The news have hit the street a few days ago: Red Hat has acquired the rights on Netscape Server products, and among them, Netscape Directory Server.
Vincent Eynard already blogged (in French, no translation available yet) on it and raised many questions.
“They’re buying antique software,” Joe Keller said, adding that Red Hat’s tactical shifts are confusing. “They used to find the best of open source and bring that forward. Now they’re buying the oldest of commercial software and making it open source.”
It’s true that Red Hat has acquired the rights to the software but what they didn’t acquire was:
- A customer base. Currently AOL has almost no enterprise customers outside their own portfolio.
- Engineering or marketing leadership: They don’t have any of either skill set left. Sure, engineers who were left on the way would be please to work again on Directory Server if there is commitment to the product, but most of them have moved to other areas.
- Market credibility. Netscape hasn’t been a player in this space for a long time.
Anyway, the software is old and the market has moved. What customers want is not just a directory server but a robust Identity Data Service. Which is what the Sun Java System Directory Server Enterprise Edition, a product which includes not only the directory server, but also a proxy server for high-availability, security and client interoperability, AD synchronization and an impressive resource kit, delivers today.

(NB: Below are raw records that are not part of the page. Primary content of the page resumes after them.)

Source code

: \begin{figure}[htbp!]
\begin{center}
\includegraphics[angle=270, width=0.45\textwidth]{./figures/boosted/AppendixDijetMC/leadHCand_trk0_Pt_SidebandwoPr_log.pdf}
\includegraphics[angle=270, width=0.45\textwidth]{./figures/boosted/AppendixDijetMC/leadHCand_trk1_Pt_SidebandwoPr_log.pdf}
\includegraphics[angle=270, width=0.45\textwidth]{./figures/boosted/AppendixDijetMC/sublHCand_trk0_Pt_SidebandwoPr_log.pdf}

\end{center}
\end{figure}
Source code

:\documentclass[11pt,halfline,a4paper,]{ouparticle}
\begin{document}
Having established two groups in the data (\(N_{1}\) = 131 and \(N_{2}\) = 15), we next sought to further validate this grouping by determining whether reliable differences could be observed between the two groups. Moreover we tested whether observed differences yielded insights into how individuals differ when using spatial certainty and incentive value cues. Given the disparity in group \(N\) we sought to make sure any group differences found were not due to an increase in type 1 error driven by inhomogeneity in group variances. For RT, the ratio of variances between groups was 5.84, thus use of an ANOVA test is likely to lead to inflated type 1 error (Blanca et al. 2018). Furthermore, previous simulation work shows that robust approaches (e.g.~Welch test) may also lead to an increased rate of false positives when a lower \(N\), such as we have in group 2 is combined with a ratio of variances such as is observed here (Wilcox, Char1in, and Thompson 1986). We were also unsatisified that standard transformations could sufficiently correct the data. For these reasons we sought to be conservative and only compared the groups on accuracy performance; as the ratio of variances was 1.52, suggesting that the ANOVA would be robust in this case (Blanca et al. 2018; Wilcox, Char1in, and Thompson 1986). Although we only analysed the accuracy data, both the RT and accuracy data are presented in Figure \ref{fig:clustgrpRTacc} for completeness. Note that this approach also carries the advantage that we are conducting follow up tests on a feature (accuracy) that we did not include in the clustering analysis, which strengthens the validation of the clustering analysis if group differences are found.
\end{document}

I’m not sure I understand Red Hat strategy with this acquisition, but I’m curious to see what will be their position with regards to OpenLDAP which is already part of their platform, and how they are going to manage to open source some software that has non transferable patents (such as Directory Server). And if they succeed to open source it, I’ll be watching people’s discussions about the code that I wrote more than 3 years ago!